__Task to carry out__. Your response must be an exact transcription of the lines from the one containing "Ceci est notre premier article de Blog." through the final line of the data.

__Supplied data__.
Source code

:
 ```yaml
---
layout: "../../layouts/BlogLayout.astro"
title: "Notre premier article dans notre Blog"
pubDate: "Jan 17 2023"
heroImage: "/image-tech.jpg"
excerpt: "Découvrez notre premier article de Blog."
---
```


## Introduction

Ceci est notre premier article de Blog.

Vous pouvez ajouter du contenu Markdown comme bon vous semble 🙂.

__Output of the task__.
Ceci est notre premier article de Blog.

Vous pouvez ajouter du contenu Markdown comme bon vous semble 🙂.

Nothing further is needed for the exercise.